##### THE RECORDS #####

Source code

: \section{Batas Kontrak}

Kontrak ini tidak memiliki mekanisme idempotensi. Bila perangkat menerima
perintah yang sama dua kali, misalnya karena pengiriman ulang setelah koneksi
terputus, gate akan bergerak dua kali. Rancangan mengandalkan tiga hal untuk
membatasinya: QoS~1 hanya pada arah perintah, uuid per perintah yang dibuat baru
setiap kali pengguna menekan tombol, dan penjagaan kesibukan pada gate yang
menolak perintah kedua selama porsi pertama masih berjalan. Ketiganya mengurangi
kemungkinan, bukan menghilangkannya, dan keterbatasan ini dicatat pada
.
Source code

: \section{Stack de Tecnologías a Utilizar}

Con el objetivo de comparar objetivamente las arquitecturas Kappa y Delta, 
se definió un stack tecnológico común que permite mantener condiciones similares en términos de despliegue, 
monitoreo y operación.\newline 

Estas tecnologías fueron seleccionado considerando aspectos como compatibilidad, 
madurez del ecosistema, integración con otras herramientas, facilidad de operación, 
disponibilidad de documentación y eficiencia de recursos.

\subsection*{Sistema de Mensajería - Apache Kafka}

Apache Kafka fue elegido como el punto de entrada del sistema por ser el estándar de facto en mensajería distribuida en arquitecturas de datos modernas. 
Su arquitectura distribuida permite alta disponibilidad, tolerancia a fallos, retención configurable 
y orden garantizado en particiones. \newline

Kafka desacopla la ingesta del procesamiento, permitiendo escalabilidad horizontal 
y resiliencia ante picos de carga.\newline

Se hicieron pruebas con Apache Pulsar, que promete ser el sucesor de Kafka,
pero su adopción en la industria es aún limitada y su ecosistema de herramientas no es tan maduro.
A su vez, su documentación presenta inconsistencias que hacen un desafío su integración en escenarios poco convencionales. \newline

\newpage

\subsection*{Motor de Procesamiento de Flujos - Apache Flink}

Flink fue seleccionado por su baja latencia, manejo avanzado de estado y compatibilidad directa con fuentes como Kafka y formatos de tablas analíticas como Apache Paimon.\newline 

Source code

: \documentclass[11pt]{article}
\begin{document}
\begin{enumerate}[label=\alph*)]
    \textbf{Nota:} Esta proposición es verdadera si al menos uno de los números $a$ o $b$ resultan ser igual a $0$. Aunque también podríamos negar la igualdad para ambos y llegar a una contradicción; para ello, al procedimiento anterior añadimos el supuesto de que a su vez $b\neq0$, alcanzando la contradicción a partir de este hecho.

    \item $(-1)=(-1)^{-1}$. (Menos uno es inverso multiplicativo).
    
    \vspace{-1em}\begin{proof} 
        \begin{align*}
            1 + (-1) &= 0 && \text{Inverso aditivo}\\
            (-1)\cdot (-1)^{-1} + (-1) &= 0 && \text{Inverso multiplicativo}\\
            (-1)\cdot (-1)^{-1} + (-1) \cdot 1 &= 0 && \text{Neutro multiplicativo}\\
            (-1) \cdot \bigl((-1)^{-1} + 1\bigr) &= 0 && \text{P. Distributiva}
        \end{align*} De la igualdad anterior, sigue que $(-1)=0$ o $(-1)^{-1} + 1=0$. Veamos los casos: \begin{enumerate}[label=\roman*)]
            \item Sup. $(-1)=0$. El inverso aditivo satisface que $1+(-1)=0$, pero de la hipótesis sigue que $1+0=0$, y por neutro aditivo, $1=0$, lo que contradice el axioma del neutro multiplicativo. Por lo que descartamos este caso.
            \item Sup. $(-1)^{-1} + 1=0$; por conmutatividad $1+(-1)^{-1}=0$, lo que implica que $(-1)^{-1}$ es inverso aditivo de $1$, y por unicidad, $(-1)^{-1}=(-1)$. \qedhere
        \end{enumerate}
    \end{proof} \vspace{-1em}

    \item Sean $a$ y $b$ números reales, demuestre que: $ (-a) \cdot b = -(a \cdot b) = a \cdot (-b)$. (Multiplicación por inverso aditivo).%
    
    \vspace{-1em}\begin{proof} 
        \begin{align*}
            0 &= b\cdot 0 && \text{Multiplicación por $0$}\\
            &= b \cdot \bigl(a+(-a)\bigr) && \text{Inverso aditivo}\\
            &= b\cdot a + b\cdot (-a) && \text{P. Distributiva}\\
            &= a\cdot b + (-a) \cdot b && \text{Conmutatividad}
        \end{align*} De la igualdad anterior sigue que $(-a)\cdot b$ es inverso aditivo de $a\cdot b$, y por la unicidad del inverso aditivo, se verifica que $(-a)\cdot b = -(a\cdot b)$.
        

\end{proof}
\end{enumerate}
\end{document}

#####

EXERCISE BRIEF: Repeat each line of the data exactly, missing none.

YOUR RESPONSE:
Source code

: \section{Batas Kontrak}

Kontrak ini tidak memiliki mekanisme idempotensi. Bila perangkat menerima
perintah yang sama dua kali, misalnya karena pengiriman ulang setelah koneksi
terputus, gate akan bergerak dua kali. Rancangan mengandalkan tiga hal untuk
membatasinya: QoS~1 hanya pada arah perintah, uuid per perintah yang dibuat baru
setiap kali pengguna menekan tombol, dan penjagaan kesibukan pada gate yang
menolak perintah kedua selama porsi pertama masih berjalan. Ketiganya mengurangi
kemungkinan, bukan menghilangkannya, dan keterbatasan ini dicatat pada
.
Source code

: \section{Stack de Tecnologías a Utilizar}

Con el objetivo de comparar objetivamente las arquitecturas Kappa y Delta, 
se definió un stack tecnológico común que permite mantener condiciones similares en términos de despliegue, 
monitoreo y operación.\newline 

Estas tecnologías fueron seleccionado considerando aspectos como compatibilidad, 
madurez del ecosistema, integración con otras herramientas, facilidad de operación, 
disponibilidad de documentación y eficiencia de recursos.

\subsection*{Sistema de Mensajería - Apache Kafka}

Apache Kafka fue elegido como el punto de entrada del sistema por ser el estándar de facto en mensajería distribuida en arquitecturas de datos modernas. 
Su arquitectura distribuida permite alta disponibilidad, tolerancia a fallos, retención configurable 
y orden garantizado en particiones. \newline

Kafka desacopla la ingesta del procesamiento, permitiendo escalabilidad horizontal 
y resiliencia ante picos de carga.\newline

Se hicieron pruebas con Apache Pulsar, que promete ser el sucesor de Kafka,
pero su adopción en la industria es aún limitada y su ecosistema de herramientas no es tan maduro.
A su vez, su documentación presenta inconsistencias que hacen un desafío su integración en escenarios poco convencionales. \newline

\newpage

\subsection*{Motor de Procesamiento de Flujos - Apache Flink}

Flink fue seleccionado por su baja latencia, manejo avanzado de estado y compatibilidad directa con fuentes como Kafka y formatos de tablas analíticas como Apache Paimon.\newline 

Source code

: \documentclass[11pt]{article}
\begin{document}
\begin{enumerate}[label=\alph*)]
    \textbf{Nota:} Esta proposición es verdadera si al menos uno de los números $a$ o $b$ resultan ser igual a $0$. Aunque también podríamos negar la igualdad para ambos y llegar a una contradicción; para ello, al procedimiento anterior añadimos el supuesto de que a su vez $b\neq0$, alcanzando la contradicción a partir de este hecho.

    \item $(-1)=(-1)^{-1}$. (Menos uno es inverso multiplicativo).
    
    \vspace{-1em}\begin{proof} 
        \begin{align*}
            1 + (-1) &= 0 && \text{Inverso aditivo}\\
            (-1)\cdot (-1)^{-1} + (-1) &= 0 && \text{Inverso multiplicativo}\\
            (-1)\cdot (-1)^{-1} + (-1) \cdot 1 &= 0 && \text{Neutro multiplicativo}\\
            (-1) \cdot \bigl((-1)^{-1} + 1\bigr) &= 0 && \text{P. Distributiva}
        \end{align*} De la igualdad anterior, sigue que $(-1)=0$ o $(-1)^{-1} + 1=0$. Veamos los casos: \begin{enumerate}[label=\roman*)]
            \item Sup. $(-1)=0$. El inverso aditivo satisface que $1+(-1)=0$, pero de la hipótesis sigue que $1+0=0$, y por neutro aditivo, $1=0$, lo que contradice el axioma del neutro multiplicativo. Por lo que descartamos este caso.
            \item Sup. $(-1)^{-1} + 1=0$; por conmutatividad $1+(-1)^{-1}=0$, lo que implica que $(-1)^{-1}$ es inverso aditivo de $1$, y por unicidad, $(-1)^{-1}=(-1)$. \qedhere
        \end{enumerate}
    \end{proof} \vspace{-1em}

    \item Sean $a$ y $b$ números reales, demuestre que: $ (-a) \cdot b = -(a \cdot b) = a \cdot (-b)$. (Multiplicación por inverso aditivo).%
    
    \vspace{-1em}\begin{proof} 
        \begin{align*}
            0 &= b\cdot 0 && \text{Multiplicación por $0$}\\
            &= b \cdot \bigl(a+(-a)\bigr) && \text{Inverso aditivo}\\
            &= b\cdot a + b\cdot (-a) && \text{P. Distributiva}\\
            &= a\cdot b + (-a) \cdot b && \text{Conmutatividad}
        \end{align*} De la igualdad anterior sigue que $(-a)\cdot b$ es inverso aditivo de $a\cdot b$, y por la unicidad del inverso aditivo, se verifica que $(-a)\cdot b = -(a\cdot b)$.
        

\end{proof}
\end{enumerate}
\end{document}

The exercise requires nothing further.